Top of Exercise data
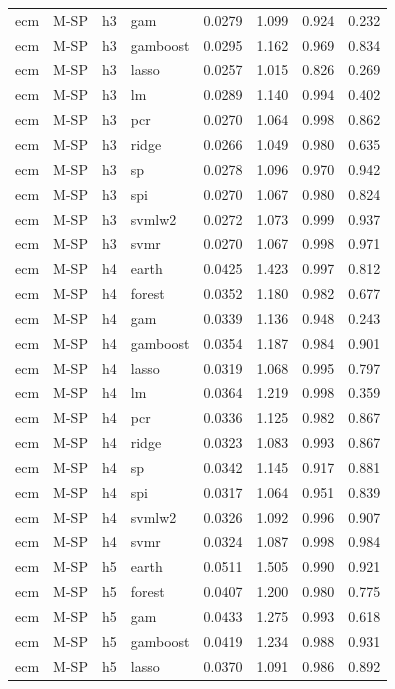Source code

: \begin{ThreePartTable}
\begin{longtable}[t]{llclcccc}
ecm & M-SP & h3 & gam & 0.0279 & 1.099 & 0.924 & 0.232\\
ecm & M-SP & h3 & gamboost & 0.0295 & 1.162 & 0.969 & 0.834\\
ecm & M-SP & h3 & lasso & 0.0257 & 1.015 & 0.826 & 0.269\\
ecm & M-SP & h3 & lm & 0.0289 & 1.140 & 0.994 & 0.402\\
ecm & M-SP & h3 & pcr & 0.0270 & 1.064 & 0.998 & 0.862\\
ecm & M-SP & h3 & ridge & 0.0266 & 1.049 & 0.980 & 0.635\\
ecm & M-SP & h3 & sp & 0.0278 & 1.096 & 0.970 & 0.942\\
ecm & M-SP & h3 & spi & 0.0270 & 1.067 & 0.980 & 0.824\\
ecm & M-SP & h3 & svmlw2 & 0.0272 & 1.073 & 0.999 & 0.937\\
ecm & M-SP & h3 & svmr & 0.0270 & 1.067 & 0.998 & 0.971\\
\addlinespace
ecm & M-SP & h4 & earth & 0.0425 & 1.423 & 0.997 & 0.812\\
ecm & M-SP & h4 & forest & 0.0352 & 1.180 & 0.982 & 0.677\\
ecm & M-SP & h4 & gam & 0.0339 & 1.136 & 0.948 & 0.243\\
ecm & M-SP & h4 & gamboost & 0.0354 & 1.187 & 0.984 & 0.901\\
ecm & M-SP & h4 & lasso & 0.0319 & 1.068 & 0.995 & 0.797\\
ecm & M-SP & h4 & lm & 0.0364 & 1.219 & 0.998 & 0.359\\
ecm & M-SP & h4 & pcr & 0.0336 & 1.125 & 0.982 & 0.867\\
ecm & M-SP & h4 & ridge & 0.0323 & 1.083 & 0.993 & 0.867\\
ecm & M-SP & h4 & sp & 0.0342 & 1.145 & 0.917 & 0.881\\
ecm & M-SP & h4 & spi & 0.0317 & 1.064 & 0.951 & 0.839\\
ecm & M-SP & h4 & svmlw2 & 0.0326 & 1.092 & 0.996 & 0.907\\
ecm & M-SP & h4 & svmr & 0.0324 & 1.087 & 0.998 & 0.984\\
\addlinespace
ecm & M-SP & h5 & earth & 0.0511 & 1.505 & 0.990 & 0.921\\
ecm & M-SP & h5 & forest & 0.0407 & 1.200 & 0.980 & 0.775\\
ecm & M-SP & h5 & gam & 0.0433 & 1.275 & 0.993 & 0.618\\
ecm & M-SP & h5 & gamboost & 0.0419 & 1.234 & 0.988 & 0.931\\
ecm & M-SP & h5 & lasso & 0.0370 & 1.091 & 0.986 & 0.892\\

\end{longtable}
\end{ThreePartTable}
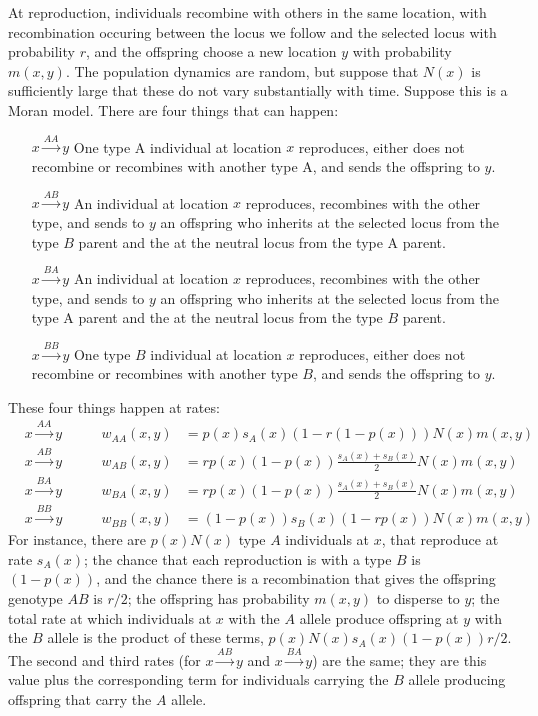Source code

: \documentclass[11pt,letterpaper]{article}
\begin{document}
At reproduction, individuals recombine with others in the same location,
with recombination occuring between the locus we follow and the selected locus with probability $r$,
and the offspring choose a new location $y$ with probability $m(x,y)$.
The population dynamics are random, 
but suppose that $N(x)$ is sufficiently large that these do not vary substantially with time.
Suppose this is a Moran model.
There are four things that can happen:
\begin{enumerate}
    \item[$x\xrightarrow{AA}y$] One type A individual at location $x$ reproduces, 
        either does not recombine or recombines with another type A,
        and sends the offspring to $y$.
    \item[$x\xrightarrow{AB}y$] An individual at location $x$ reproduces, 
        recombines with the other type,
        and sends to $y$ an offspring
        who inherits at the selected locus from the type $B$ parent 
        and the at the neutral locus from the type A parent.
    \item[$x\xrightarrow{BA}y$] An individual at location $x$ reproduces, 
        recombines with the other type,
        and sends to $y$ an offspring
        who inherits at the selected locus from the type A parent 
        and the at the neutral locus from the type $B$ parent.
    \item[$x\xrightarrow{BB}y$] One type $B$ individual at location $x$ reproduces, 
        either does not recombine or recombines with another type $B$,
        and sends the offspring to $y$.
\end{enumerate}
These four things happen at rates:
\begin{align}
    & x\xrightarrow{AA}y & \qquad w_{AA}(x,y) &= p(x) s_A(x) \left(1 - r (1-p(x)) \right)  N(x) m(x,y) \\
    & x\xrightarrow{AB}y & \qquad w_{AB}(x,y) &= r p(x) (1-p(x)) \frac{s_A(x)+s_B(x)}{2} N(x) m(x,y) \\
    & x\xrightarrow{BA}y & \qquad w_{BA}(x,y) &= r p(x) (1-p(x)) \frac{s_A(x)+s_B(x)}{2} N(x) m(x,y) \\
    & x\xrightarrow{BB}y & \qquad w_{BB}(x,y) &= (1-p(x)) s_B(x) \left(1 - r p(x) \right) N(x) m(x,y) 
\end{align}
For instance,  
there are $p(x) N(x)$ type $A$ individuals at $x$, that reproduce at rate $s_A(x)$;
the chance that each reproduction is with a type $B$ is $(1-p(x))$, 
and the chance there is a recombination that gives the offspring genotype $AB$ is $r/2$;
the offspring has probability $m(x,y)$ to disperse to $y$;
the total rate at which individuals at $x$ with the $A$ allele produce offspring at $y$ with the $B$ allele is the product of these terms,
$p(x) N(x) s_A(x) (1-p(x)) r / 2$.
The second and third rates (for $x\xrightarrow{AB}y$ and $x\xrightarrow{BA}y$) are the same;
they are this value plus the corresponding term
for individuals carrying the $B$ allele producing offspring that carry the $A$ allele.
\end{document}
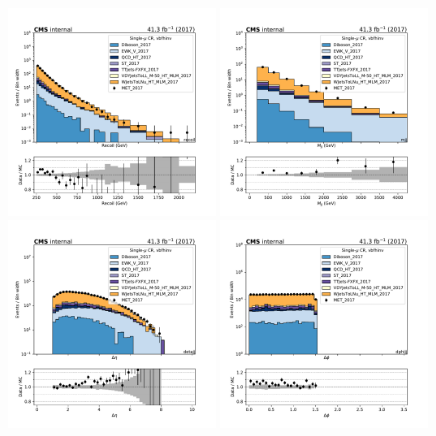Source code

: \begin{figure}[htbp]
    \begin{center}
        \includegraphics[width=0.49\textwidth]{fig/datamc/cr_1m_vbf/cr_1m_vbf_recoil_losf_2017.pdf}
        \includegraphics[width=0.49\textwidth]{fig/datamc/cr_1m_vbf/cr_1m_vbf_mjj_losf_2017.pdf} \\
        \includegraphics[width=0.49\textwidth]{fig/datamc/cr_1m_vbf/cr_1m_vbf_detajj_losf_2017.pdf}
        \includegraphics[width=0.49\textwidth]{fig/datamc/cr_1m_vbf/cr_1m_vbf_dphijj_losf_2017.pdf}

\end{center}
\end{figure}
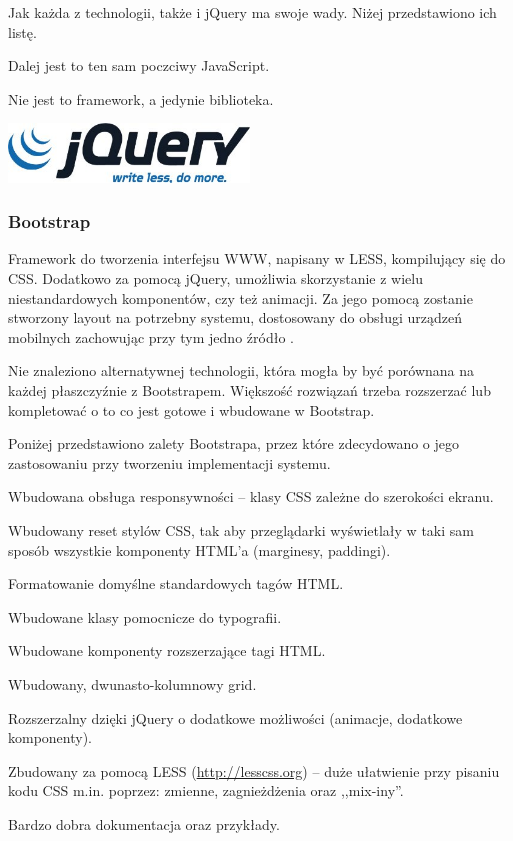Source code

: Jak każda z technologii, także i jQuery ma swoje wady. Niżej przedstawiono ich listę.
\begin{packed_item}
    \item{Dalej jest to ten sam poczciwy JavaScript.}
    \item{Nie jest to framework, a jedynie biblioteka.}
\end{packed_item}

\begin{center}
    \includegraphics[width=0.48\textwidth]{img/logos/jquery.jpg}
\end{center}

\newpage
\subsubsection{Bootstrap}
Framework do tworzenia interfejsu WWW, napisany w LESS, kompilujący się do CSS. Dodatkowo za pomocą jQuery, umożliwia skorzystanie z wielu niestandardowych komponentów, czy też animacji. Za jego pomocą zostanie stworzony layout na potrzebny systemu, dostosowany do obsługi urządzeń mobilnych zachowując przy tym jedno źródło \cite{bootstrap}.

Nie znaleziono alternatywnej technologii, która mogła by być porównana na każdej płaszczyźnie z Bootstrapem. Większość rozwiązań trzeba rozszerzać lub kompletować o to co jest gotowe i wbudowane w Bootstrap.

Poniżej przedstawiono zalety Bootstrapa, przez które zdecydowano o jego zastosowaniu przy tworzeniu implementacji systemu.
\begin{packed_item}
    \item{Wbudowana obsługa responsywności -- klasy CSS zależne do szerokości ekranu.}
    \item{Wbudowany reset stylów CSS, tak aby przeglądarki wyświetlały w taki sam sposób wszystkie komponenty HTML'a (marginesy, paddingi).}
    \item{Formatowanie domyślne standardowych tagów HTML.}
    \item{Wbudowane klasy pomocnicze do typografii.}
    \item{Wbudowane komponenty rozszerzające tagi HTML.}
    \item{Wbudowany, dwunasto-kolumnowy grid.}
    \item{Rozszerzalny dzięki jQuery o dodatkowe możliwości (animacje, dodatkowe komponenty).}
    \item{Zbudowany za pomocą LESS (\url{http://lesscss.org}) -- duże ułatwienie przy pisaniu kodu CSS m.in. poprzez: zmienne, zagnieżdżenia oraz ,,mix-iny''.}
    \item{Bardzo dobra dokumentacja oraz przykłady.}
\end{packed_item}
Bottom of Exercise data
Exercise: Scan the records above for the word "locus". Show each line in which it appears.

Result of this task:
with recombination occuring between the locus we follow and the selected locus with probability $r$,
        who inherits at the selected locus from the type $B$ parent 
        and the at the neutral locus from the type A parent.
        who inherits at the selected locus from the type A parent 
        and the at the neutral locus from the type $B$ parent.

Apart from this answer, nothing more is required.